● What is needed
Retype exactly what runs from the first line of the data to the line with "I've been working", keeping both of those lines and skipping pictures.

● Data listing
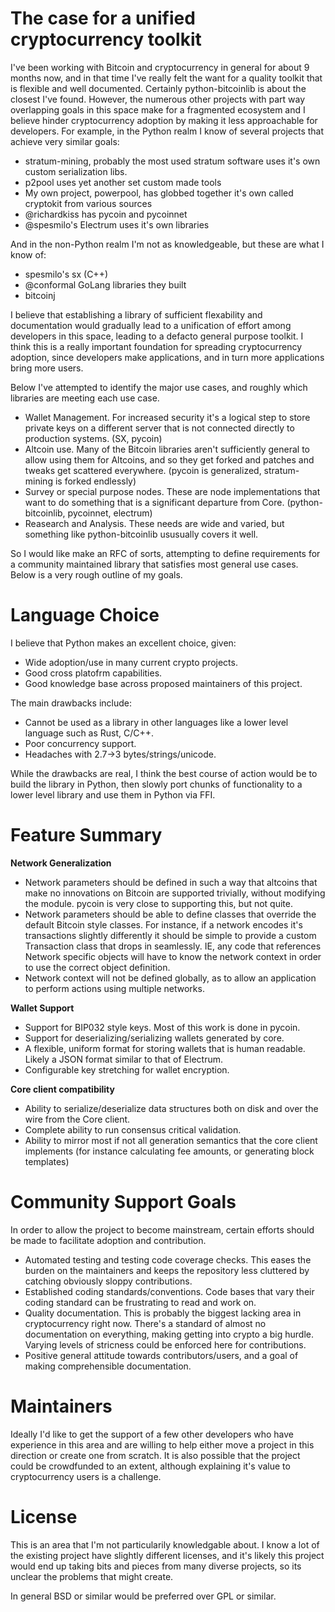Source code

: The case for a unified cryptocurrency toolkit
=============================================

I've been working with Bitcoin and cryptocurrency in general for about 9 months now, and in that time I've really felt the want for a quality toolkit that is flexible and well documented. Certainly python-bitcoinlib is about the closest I've found. However, the numerous other projects with part way overlapping goals in this space make for a fragmented ecosystem and I believe hinder cryptocurrency adoption by making it less approachable for developers. For example, in the Python realm I know of several projects that achieve very similar goals:

* stratum-mining, probably the most used stratum software uses it's own custom serialization libs.
* p2pool uses yet another set custom made tools
* My own project, powerpool, has globbed together it's own called cryptokit from various sources
* @richardkiss has pycoin and pycoinnet
* @spesmilo's Electrum uses it's own libraries

And in the non-Python realm I'm not as knowledgeable, but these are what I know of:

* spesmilo's sx (C++)
* @conformal GoLang libraries they built
* bitcoinj

I believe that establishing a library of sufficient flexability and documentation would gradually lead to a unification of effort among developers in this space, leading to a defacto general purpose toolkit. I think this is a really important foundation for spreading cryptocurrency adoption, since developers make applications, and in turn more applications bring more users.

Below I've attempted to identify the major use cases, and roughly which libraries are meeting each use case.

* Wallet Management. For increased security it's a logical step to store private keys on a different server that is not connected directly to production systems. (SX, pycoin)
* Altcoin use. Many of the Bitcoin libraries aren't sufficiently general to allow using them for Altcoins, and so they get forked and patches and tweaks get scattered everywhere. (pycoin is generalized, stratum-mining is forked endlessly)
* Survey or special purpose nodes. These are node implementations that want to do something that is a significant departure from Core. (python-bitcoinlib, pycoinnet, electrum)
* Reasearch and Analysis. These needs are wide and varied, but something like python-bitcoinlib ususually covers it well.

So I would like make an RFC of sorts, attempting to define requirements for a community maintained library that satisfies most general use cases. Below is a very rough outline of my goals.

Language Choice
===============

I believe that Python makes an excellent choice, given:

* Wide adoption/use in many current crypto projects.
* Good cross platofrm capabilities.
* Good knowledge base across proposed maintainers of this project.

The main drawbacks include:

* Cannot be used as a library in other languages like a lower level language such as Rust, C/C++.
* Poor concurrency support.
* Headaches with 2.7->3 bytes/strings/unicode.

While the drawbacks are real, I think the best course of action would be to build the library in Python, then slowly port chunks of functionality to a lower level library and use them in Python via FFI.

Feature Summary
===============

**Network Generalization**

* Network parameters should be defined in such a way that altcoins that make no innovations on Bitcoin are supported trivially, without modifying the module. pycoin is very close to supporting this, but not quite.
* Network parameters should be able to define classes that override the default Bitcoin style classes. For instance, if a network encodes it's transactions slightly differently it should be simple to provide a custom Transaction class that drops in seamlessly. IE, any code that references Network specific objects will have to know the network context in order to use the correct object definition.
* Network context will not be defined globally, as to allow an application to perform actions using multiple networks.

**Wallet Support**

* Support for BIP032 style keys. Most of this work is done in pycoin.
* Support for deserializing/serializing wallets generated by core.
* A flexible, uniform format for storing wallets that is human readable. Likely a JSON format similar to that of Electrum.
* Configurable key stretching for wallet encryption.

**Core client compatibility**

* Ability to serialize/deserialize data structures both on disk and over the wire from the Core client.
* Complete ability to run consensus critical validation.
* Ability to mirror most if not all generation semantics that the core client implements (for instance calculating fee amounts, or generating block templates)

Community Support Goals
=======================

In order to allow the project to become mainstream, certain efforts should be made to facilitate adoption and contribution.

* Automated testing and testing code coverage checks. This eases the burden on the maintainers and keeps the repository less cluttered by catching obviously sloppy contributions.
* Established coding standards/conventions. Code bases that vary their coding standard can be frustrating to read and work on.
* Quality documentation. This is probably the biggest lacking area in cryptocurrency right now. There's a standard of almost no documentation on everything, making getting into crypto a big hurdle. Varying levels of stricness could be enforced here for contributions.
* Positive general attitude towards contributors/users, and a goal of making comprehensible documentation.

Maintainers
=======================

Ideally I'd like to get the support of a few other developers who have experience in this area and are willing to help either move a project in this direction or create one from scratch. It is also possible that the project could be crowdfunded to an extent, although explaining it's value to cryptocurrency users is a challenge.

License
=======================

This is an area that I'm not particularily knowledgable about. I know a lot of the existing project have slightly different licenses, and it's likely this project would end up taking bits and pieces from many diverse projects, so its unclear the problems that might create.

In general BSD or similar would be preferred over GPL or similar.
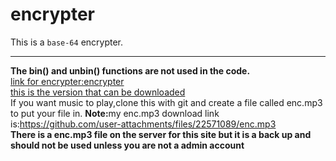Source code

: # encrypter
This is a <code>base-64</code> encrypter.
<hr>
<b>The bin() and unbin() functions are not used in the code.</b><br>
<a href="encrypter.html">link for encrypter:encrypter </a><br>
<a href="https://cipher-craft-copy-d79ec65a.base44.app">
  this is the version that can be downloaded
</a><br>
If you want music to play,clone this with git and create a file called enc.mp3 to put your file in.
<b>Note:</b>my enc.mp3 download link is:<a href="https://github.com/user-attachments/files/22571089/enc.mp3">https://github.com/user-attachments/files/22571089/enc.mp3</a><br>
<b>There is a enc.mp3 file on the server for this site but it is a back up and should not be used unless you are not a admin account</b>
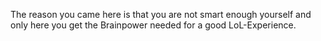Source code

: The reason you came here is that you are not smart enough yourself and only here you get the Brainpower needed for a good LoL-Experience.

● Your response
Source code

: The case for a unified cryptocurrency toolkit
=============================================

I've been working with Bitcoin and cryptocurrency in general for about 9 months now, and in that time I've really felt the want for a quality toolkit that is flexible and well documented. Certainly python-bitcoinlib is about the closest I've found. However, the numerous other projects with part way overlapping goals in this space make for a fragmented ecosystem and I believe hinder cryptocurrency adoption by making it less approachable for developers. For example, in the Python realm I know of several projects that achieve very similar goals:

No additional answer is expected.